Pada 2017 misalnya, dalam setahun dia meraih juara tingkat regional, nasional, hingga internasional.

Untuk juara nasional diraih saat mengikuti kejuaraan jarak 30 meter beregu yang digelar oleh Perpani Jogjakarta.

Bintang meraih juara 3.

Kemudian juara 3 internasional untuk jarak 30 meter beregu standar bow putri yang digelar Perpani Jatim.

Tahun-tahun berikutnya juga masih kerap mendulang medali, baik tingkat kabupaten/kota, provinsi, dan nasional.

Sejak kecil, Bintang mengalami gangguan pendengaran dan bicara.

Kedua organ tersebut tidak berfungsi, sehingga dia masuk kategori disabilitas rungu wicara.
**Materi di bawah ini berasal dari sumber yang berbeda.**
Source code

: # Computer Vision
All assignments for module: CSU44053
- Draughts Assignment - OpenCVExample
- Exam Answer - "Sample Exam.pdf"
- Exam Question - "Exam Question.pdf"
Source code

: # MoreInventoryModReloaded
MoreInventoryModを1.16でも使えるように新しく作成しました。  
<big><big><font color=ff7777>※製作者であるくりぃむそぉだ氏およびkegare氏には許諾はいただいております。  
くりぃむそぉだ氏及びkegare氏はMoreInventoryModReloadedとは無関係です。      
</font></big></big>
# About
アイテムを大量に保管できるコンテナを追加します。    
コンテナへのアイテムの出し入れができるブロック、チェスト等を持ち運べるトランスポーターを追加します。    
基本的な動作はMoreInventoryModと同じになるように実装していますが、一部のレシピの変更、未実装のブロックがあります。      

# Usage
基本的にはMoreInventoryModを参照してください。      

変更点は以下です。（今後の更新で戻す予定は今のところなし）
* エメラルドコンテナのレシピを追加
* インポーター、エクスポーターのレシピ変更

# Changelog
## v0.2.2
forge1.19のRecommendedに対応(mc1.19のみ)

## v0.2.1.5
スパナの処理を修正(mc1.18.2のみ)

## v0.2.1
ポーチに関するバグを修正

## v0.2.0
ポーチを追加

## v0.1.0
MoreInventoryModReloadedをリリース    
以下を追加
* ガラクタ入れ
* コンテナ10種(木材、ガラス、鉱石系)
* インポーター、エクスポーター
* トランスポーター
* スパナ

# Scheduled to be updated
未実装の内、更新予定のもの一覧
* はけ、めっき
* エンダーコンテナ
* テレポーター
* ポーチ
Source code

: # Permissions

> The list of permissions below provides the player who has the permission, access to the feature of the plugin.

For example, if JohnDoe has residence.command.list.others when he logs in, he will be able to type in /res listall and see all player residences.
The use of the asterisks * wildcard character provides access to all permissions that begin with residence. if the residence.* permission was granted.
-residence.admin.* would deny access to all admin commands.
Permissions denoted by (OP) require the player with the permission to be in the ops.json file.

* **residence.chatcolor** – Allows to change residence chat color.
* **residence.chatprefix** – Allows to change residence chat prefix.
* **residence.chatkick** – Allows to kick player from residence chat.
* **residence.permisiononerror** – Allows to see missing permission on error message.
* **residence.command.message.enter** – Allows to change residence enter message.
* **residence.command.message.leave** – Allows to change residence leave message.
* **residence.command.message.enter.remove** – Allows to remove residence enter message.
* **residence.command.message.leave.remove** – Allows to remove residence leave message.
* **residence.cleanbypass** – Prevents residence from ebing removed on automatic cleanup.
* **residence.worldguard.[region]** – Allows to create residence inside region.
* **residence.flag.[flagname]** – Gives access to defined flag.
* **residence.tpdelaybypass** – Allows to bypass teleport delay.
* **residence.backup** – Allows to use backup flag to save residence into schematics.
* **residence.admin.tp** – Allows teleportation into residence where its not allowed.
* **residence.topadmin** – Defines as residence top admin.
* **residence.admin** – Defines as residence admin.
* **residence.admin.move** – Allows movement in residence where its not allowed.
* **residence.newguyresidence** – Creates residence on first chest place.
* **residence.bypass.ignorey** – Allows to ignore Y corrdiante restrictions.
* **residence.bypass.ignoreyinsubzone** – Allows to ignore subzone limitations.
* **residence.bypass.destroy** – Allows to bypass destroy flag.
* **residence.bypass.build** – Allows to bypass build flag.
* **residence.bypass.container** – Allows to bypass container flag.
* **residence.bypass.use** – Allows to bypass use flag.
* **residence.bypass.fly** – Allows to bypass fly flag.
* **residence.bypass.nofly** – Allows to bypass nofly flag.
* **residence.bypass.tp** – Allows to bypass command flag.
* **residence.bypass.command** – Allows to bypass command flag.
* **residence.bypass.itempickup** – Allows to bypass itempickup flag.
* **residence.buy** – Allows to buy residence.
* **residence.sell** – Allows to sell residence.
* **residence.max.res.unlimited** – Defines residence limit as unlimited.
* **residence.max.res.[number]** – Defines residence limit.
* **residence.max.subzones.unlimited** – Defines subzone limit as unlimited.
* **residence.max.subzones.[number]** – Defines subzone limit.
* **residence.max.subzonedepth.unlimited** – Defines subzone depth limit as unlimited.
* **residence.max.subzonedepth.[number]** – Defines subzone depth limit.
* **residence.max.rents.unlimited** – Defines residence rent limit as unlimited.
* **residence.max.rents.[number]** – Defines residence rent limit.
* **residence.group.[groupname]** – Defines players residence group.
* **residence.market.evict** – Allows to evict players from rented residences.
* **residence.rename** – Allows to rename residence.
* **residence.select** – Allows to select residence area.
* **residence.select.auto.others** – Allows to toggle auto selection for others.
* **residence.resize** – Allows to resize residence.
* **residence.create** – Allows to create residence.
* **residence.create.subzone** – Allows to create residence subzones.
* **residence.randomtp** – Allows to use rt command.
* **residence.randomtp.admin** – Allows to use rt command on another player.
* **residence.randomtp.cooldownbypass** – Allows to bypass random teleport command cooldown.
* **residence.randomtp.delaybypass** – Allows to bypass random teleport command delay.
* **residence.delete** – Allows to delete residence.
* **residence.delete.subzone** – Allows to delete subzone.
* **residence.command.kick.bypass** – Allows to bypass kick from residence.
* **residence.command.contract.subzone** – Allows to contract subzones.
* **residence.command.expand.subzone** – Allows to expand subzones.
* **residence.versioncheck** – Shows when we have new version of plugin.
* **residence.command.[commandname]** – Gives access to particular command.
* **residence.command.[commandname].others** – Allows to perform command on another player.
Kemampuan Bintang di olahraga panahan bukanlah hal yang mengagetkan, meski bukan dari keluarga atlet panahan.

Sejak tujuh tahun silam, ayahnya, Heri Prasetyo sudah memproyeksikan olahraga yang bisa ditekuni anaknya.

”Sejak awal SMP sudah menekuni panahan. Karena cocok, akhirnya berhasil dan mulai mengikuti lomba,” kata Heri Prasetyo yang mendampingi Bintang, kemarin.

Saat itu, menjelang Bintang masuk SMP, Heri mulai mencarikan olahraga yang tepat untuk penyandang rungu wicara.

Dia sadar, Bintang mengalami keterbatasan fisik, sehingga pendidikannya harus ditunjang prestasi non-akademis seperti panahan.

Gayung bersambut, Heri yang kala itu masih bekerja di Blitar bertemu dengan salah seorang temannya yang merupakan atlet dan pelatih olahraga panahan.

Akhirnya ia mencoba mengenalkan olahraga panahan itu kepada Bintang.

Tak mau melewatkan kesempatan, Bintang pun menerima tawaran ayahnya.

Enam bulan pertama, Bintang yang saat itu masih kelas satu SMP berlatih panahan tiap minggu.

Padahal lokasi latihannya terbilang jauh, yakni di Blitar.

Dengan demikian, setiap minggu sekali dia bolak-balik Malang-Blitar.

Lalu dia berlatih di Kabupaten Malang dengan didikan Joko Sutrisno.

Bukan perkara mudah bagi Bintang dalam mengikuti setiap kompetisi.

Walau disabilitas dia selalu masuk dalam kategori umum di kompetisi.

Dan bertarung melawan atlet dengan kondisi normal.

Sebagai seorang atlet panah profesional, dia harus mengikuti aturan yang berlaku.

Dengan keterbatasannya, kendala yang dihadapi dalam kompetisi cukup sulit.

Seperti harus mendengar aba-aba/instruksi dari wasit atau sekadar mendengar tanda pertandingan dimulai.

Meski kerap bermain di kategori umum, Bintang selalu tertantang untuk menyuguhkan kemampuan terbaiknya.

Namun, masih ada kendala lain seperti komunikasi dengan panitia atau sekadar berbincang dengan atlet yang lain.

Beruntung, Bintang mempunyai ayah yang selalu menemaninya di mana pun bertanding.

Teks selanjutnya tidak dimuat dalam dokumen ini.